Big deal we thought. And then, we turned left onto a tree-lined, stony, greasy, damp and dubious trail. The sort of thing you can bomb in the dry, but treat with the sort of respect normally reserved for dozy-looking farm dogs in the damp.
Except that 650b+ gradually made it very clear that it didn’t really give a stuff about dogs, or slime, or leaf mulch or slippery rocks. Mostly it just gripped with the result that what started as a sort of tentative potter ended as with a ski-jump style blur of acceleration.
Without The Drag
Gosh we thought, all this stuff about increased footprint, softer rubber compounds on the sides and Alpkit’s hypnotherapy session – just joking – really does work. Seriously though, it gave an odd sensation of giving far more grip than we were expecting, a little like using sticky rubber, but without the added drag.
And the next few days just reinforced those first impressions. We messed about with tyre pressures to up the grip further and found we could go surprisingly low. We played with the bar-height. And we spent some time just looking down at the fatness of the front wheel. But mostly we just rode it and enjoyed it.
Here’s the odd thing. Although it was very easy to switch to 650b+, switching back to a ‘normal’ 2.3″ front tyre was surprisingly difficult. Suddenly it felt like we had half the grip and even a 2.5 Minion DHF – generally reckoned to be a pretty fat slice of rubber – looked comparatively spindly and less, well, rolly, if that’s a word.
Initial Verdict
The idea of the Transmitter is that it’s a bike you could ride at a trail centre, but equally well take out on big mountain days in the wilds and we reckon, particularly with those fat 650b+ tyres at both ends, it would really deliver in both scenarios.
Don’t be put off by Alpkit’s lack of bike-building background, this thing has proper new school heritage and the looks and build are as good or better than anything we’ve seen from mainstream bike brands. Does that leaf-thin top tube work? Honestly, with a 2.4″ tyre out back, we find it hard to say, but what we can tell you is that it certainly doesn’t feel harsh according to our finely calibrated bum-o-meter…
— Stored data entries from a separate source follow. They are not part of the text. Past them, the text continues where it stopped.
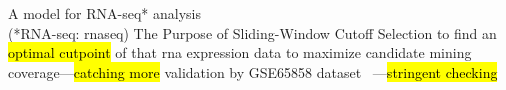 \documentclass[
paper=landscape,
paper=160mm:90mm, %
fontsize=11pt, %
pagesize, %
parskip=half-, %
]{scrartcl} %
\theoremstyle{mythmstyle} %
\begin{document}
\begin{minipage}[c]{0.45\linewidth}

\begin{outline}
\1 A model for RNA-seq* analysis\\  {\tiny (*RNA-seq: \acrlong{rnaseq})} %
\1 The Purpose of Sliding-Window Cutoff Selection
    \2 to find an \hl{optimal cutpoint} of that \acrshort{rna} expression data 
    \2 to maximize candidate mining coverage---\hl{catching more}
    \2 validation by GSE65858 dataset~\autocite{Wichmann2015} ---\hl{stringent checking}
\end{outline}
\end{minipage}
\hfill
\end{document}
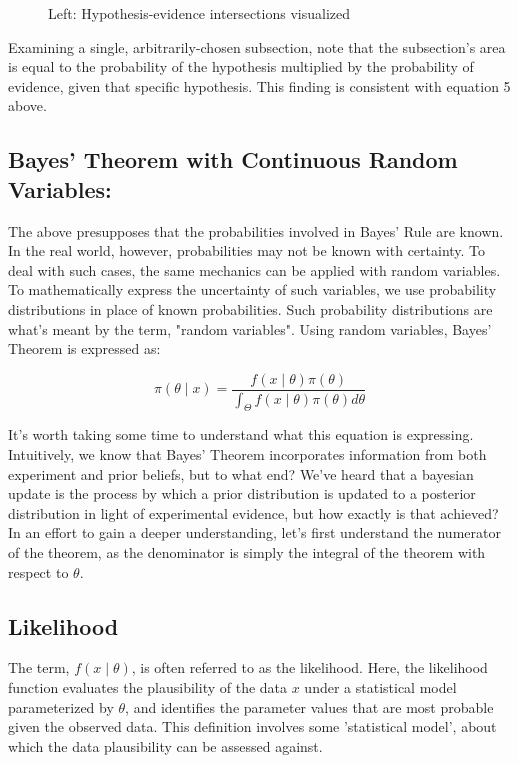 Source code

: \documentclass[12pt]{article}
\begin{document}
\begin{figure}[h!]
\begin{minipage}{0.28\textwidth}
    \end{minipage}
    \caption{Left: Hypothesis-evidence intersections visualized}
    \label{fig:both_visuals}
\end{figure}

\noindent Examining a single, arbitrarily-chosen subsection, note that the subsection's area is equal to the probability of the hypothesis multiplied by the probability of evidence, given that specific hypothesis. This finding is consistent with equation 5 above.

\newpage

\subsection*{Bayes' Theorem with Continuous Random Variables:}
\noindent The above presupposes that the probabilities involved in Bayes' Rule are known. In the real world, however, probabilities may not be known with certainty. To deal with such cases, the same mechanics can be applied with random variables. To mathematically express the uncertainty of such variables, we use probability distributions in place of known probabilities. Such probability distributions are what's meant by the term, "random variables". Using random variables, Bayes' Theorem is expressed as:

\begin{equation}
\pi(\theta \mid x) = \frac{f(x \mid \theta) \pi(\theta)}{\int_{\Theta} f(x \mid \theta) \pi(\theta) d\theta}
\end{equation}

\noindent It's worth taking some time to understand what this equation is expressing. Intuitively, we know that Bayes' Theorem incorporates information from both experiment and prior beliefs, but to what end? We've heard that a bayesian update is the process by which a prior distribution is updated to a posterior distribution in light of experimental evidence, but how exactly is that achieved? In an effort to gain a deeper understanding, let's first understand the numerator of the theorem, as the denominator is simply the integral of the theorem with respect to $\theta$. \\

\subsection*{Likelihood}
\noindent The term, $f(x\mid\theta)$, is often referred to as the likelihood. Here, the likelihood function evaluates the plausibility of the data $x$ under a statistical model parameterized by $\theta$, and identifies the parameter values that are most probable given the observed data. This definition involves some 'statistical model', about which the data plausibility can be assessed against.
\end{document}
At £300 it looks like a bit of a bargain in frame-only mode, though it’s hard to comment on the full bike specs without seeing them.
Also In The Pipeline
And if you want something a little more different from Alpkit, don’t fret. The initial collection should also include the rigid titanium, Broken Road ‘bike-packing’ rig complete with a ti fork and an in vogue, drop-barred, titanium Camino gravel bike, both at around £1,000 for the frames and £2,000 for the complete bike. Oh and a tandem called the Duo, maybe. More in the links below.
And finally, and more generally, what about 650b+? Well, based on our front-end experience, we’re impressed. It has some of a fat-bike’s implacable rolling conviction, but without feeling outlandish or requiring any adjustment for a normal rider. And while the bike industry seems to be reinventing the wheel with confetti-like abandon at every opportunity, the b+ does genuinely seem to be just different enough to be genuinely worthwhile and should fit into most 29ers quite happily.
Apologies to anyone bamboozled by the bike tech. If you’re looking at buying a Transmitter as a first mountain bike late this year, our simple advice is: just do it. Great bike that’ll look after you wherever you take it.
More Information
The frames are set to launch around October/November 2015 and will be branded ‘Sonder’, with that being a sub-brand of Alpkit and join the guys’ selection of bikepacking luggage and outdoor kit. A little bird tells us that an expanded clothing range is also in the offing. More at www.alpkit.com.
Afterthought
We really did buy a 650b+ front wheel and put it in a rigid ti singlespeed. Genuinely.